I found the article....
Complaints With Irradiated Mail
.c The Associated Press
WASHINGTON (AP) - At least 87 suburban postal workers who handled irradiated
mail have reported health problems including nausea, headaches and breathing
problems, union leaders say.
Postal officials are using irradiation to protect against anthrax
contamination.
At least 87 of about 750 workers at the Gaithersburg, Md., postal facility
have reported problems, said Tammy Thompson, president of the Montgomery
County local of the postal workers union.
``The employees are experiencing nosebleeds, runny noses, runny eyes, extreme
headaches, nausea,'' Thompson told The Washington Post for a story published
Saturday.
A few have missed several days of work or have filed workers' compensation
claims.
The postal union complaints come about two days after physicians on Capitol
Hill said 73 Senate staffers had similar symptoms.
The U.S. Centers for Disease Control and Prevention and the U.S. Postal
Service are investigating the safety of the treated mail.

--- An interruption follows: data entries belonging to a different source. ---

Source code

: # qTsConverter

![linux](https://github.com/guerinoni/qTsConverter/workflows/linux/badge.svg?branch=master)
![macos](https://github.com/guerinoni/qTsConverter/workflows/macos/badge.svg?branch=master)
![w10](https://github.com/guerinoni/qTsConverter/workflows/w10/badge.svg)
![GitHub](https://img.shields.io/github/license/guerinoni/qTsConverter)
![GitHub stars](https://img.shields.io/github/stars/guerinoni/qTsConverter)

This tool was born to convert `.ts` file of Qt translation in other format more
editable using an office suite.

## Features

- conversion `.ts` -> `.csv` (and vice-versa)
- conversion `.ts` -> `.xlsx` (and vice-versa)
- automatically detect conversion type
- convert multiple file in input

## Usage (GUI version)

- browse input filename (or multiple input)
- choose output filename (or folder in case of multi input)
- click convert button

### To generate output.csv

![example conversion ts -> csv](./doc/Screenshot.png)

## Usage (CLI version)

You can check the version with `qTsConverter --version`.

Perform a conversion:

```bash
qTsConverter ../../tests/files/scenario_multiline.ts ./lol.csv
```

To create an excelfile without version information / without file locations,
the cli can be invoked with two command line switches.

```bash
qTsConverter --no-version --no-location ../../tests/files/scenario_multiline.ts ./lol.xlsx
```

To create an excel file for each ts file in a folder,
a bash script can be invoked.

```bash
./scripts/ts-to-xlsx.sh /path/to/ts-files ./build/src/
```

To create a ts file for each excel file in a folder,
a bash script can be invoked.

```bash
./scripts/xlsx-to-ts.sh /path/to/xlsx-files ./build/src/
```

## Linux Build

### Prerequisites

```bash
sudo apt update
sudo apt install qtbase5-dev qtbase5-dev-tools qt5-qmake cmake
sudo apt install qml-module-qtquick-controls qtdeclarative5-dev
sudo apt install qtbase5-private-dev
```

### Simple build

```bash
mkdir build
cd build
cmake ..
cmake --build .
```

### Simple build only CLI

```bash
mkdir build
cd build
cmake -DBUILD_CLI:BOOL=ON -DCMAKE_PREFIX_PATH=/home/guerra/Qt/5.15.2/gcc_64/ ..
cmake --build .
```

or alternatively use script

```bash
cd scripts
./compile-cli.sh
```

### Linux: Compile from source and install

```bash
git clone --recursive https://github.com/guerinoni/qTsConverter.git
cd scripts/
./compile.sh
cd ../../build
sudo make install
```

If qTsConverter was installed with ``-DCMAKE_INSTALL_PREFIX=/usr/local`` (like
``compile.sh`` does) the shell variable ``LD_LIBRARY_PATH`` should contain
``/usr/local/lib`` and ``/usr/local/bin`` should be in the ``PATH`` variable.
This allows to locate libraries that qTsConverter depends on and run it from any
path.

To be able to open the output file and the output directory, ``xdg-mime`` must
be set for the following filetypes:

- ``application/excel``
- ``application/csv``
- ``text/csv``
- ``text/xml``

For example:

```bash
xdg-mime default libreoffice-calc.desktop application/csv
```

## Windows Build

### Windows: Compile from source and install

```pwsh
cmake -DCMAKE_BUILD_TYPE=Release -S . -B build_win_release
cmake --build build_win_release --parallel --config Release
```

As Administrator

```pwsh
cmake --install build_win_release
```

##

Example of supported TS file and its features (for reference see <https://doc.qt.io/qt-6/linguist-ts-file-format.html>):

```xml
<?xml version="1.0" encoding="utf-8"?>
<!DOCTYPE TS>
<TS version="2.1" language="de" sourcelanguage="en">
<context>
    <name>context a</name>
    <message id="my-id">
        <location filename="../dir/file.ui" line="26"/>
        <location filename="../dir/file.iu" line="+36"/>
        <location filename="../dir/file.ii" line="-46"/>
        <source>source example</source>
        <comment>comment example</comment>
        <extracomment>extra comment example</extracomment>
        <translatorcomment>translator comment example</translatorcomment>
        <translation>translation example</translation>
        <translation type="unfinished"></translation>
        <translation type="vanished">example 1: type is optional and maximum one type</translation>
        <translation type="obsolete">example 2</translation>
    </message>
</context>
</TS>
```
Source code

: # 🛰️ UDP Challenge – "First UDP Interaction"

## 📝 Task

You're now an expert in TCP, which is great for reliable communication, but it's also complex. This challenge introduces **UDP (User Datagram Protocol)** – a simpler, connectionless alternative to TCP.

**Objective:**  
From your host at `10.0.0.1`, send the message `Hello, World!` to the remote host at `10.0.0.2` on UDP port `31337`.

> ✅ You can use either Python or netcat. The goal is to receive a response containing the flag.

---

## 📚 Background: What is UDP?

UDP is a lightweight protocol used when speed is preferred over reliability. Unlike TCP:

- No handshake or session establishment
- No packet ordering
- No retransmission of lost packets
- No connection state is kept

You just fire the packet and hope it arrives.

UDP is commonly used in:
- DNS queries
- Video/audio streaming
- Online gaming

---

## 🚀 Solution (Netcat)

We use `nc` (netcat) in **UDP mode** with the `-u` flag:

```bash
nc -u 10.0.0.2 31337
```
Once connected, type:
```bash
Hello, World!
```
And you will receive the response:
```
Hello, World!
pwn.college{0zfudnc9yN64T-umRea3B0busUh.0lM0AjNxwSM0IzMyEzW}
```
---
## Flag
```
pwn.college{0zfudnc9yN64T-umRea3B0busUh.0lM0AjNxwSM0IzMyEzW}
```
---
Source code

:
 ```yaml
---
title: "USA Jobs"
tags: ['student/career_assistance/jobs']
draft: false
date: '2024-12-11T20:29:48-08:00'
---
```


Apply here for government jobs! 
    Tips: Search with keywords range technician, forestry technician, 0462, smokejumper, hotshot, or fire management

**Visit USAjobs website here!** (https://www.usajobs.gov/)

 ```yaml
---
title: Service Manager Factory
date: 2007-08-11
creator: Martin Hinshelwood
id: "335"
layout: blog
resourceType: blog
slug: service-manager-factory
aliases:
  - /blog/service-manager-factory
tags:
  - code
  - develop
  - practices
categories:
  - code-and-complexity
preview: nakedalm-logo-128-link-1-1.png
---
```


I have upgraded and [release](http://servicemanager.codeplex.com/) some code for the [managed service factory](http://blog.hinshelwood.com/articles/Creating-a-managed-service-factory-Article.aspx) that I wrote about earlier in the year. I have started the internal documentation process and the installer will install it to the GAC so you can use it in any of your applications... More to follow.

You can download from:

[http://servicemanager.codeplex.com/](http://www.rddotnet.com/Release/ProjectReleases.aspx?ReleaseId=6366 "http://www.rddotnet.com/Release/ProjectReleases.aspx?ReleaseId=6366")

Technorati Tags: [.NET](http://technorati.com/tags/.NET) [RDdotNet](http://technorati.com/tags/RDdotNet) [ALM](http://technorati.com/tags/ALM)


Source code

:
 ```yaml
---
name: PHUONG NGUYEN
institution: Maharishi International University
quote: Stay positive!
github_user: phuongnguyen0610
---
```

Government investigators say the symptoms are minor and that new precautions
have eliminated observable levels of harmful gases likely caused by the
irradiation.
An anthrax-tainted letter was found in Senate Majority Leader Tom Daschle's
office in the Hart Senate office building last October. As a precaution, mail
destined for federal offices in Washington is now sanitized with radiation at
postal facilities in Ohio and New Jersey.
The mail is then sorted at a postal station in Washington and sent to area
postal facilities, including the one in Gaithersburg.